Look below for the line containing "</span> & & & 19 & & &"; from there through the line containing "Per realizzare l’Intelligenza", both lines included, please set down each line exactly and nothing else.
Start of The data
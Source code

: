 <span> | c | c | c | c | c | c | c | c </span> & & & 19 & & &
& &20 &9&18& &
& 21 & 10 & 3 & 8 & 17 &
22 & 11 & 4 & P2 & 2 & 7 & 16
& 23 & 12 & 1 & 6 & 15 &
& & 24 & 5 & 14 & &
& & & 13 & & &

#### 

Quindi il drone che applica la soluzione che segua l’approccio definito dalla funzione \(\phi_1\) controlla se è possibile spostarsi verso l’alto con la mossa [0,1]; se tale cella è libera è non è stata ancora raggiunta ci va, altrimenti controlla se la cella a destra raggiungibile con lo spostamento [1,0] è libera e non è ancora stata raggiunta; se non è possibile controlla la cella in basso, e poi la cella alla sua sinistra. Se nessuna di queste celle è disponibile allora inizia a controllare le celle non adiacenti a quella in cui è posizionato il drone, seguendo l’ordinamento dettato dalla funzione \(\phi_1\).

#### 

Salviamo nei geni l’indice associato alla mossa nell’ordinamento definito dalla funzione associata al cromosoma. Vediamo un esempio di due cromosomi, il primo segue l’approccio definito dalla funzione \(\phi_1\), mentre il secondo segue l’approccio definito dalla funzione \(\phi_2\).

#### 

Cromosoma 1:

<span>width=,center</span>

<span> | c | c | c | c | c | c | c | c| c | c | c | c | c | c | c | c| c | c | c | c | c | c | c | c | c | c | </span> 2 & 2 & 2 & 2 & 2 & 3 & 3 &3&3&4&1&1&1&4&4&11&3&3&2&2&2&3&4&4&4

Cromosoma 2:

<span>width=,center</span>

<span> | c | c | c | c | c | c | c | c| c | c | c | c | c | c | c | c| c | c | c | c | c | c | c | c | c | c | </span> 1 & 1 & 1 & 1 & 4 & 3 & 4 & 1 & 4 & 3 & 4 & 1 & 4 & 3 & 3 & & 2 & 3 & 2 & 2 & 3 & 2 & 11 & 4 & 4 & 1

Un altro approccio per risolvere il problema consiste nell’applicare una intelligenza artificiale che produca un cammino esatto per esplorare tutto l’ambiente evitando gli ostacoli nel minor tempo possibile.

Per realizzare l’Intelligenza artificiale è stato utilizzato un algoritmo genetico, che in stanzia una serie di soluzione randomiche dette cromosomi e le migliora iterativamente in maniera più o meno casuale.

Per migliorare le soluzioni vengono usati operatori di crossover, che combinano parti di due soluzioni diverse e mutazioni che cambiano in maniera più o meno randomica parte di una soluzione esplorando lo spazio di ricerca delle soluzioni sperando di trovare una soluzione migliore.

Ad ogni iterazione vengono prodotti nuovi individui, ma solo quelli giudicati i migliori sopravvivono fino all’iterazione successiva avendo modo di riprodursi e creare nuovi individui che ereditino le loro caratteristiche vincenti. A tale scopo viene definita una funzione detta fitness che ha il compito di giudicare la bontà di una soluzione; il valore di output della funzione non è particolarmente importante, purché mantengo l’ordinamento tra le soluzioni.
End of The data
Answer box ->
: <span> | c | c | c | c | c | c | c | c </span> & & & 19 & & &
& &20 &9&18& &
& 21 & 10 & 3 & 8 & 17 &
22 & 11 & 4 & P2 & 2 & 7 & 16
& 23 & 12 & 1 & 6 & 15 &
& & 24 & 5 & 14 & &
& & & 13 & & &

#### 

Quindi il drone che applica la soluzione che segua l’approccio definito dalla funzione \(\phi_1\) controlla se è possibile spostarsi verso l’alto con la mossa [0,1]; se tale cella è libera è non è stata ancora raggiunta ci va, altrimenti controlla se la cella a destra raggiungibile con lo spostamento [1,0] è libera e non è ancora stata raggiunta; se non è possibile controlla la cella in basso, e poi la cella alla sua sinistra. Se nessuna di queste celle è disponibile allora inizia a controllare le celle non adiacenti a quella in cui è posizionato il drone, seguendo l’ordinamento dettato dalla funzione \(\phi_1\).

#### 

Salviamo nei geni l’indice associato alla mossa nell’ordinamento definito dalla funzione associata al cromosoma. Vediamo un esempio di due cromosomi, il primo segue l’approccio definito dalla funzione \(\phi_1\), mentre il secondo segue l’approccio definito dalla funzione \(\phi_2\).

#### 

Cromosoma 1:

<span>width=,center</span>

<span> | c | c | c | c | c | c | c | c| c | c | c | c | c | c | c | c| c | c | c | c | c | c | c | c | c | c | </span> 2 & 2 & 2 & 2 & 2 & 3 & 3 &3&3&4&1&1&1&4&4&11&3&3&2&2&2&3&4&4&4

Cromosoma 2:

<span>width=,center</span>

<span> | c | c | c | c | c | c | c | c| c | c | c | c | c | c | c | c| c | c | c | c | c | c | c | c | c | c | </span> 1 & 1 & 1 & 1 & 4 & 3 & 4 & 1 & 4 & 3 & 4 & 1 & 4 & 3 & 3 & & 2 & 3 & 2 & 2 & 3 & 2 & 11 & 4 & 4 & 1

Un altro approccio per risolvere il problema consiste nell’applicare una intelligenza artificiale che produca un cammino esatto per esplorare tutto l’ambiente evitando gli ostacoli nel minor tempo possibile.

Per realizzare l’Intelligenza artificiale è stato utilizzato un algoritmo genetico, che in stanzia una serie di soluzione randomiche dette cromosomi e le migliora iterativamente in maniera più o meno casuale.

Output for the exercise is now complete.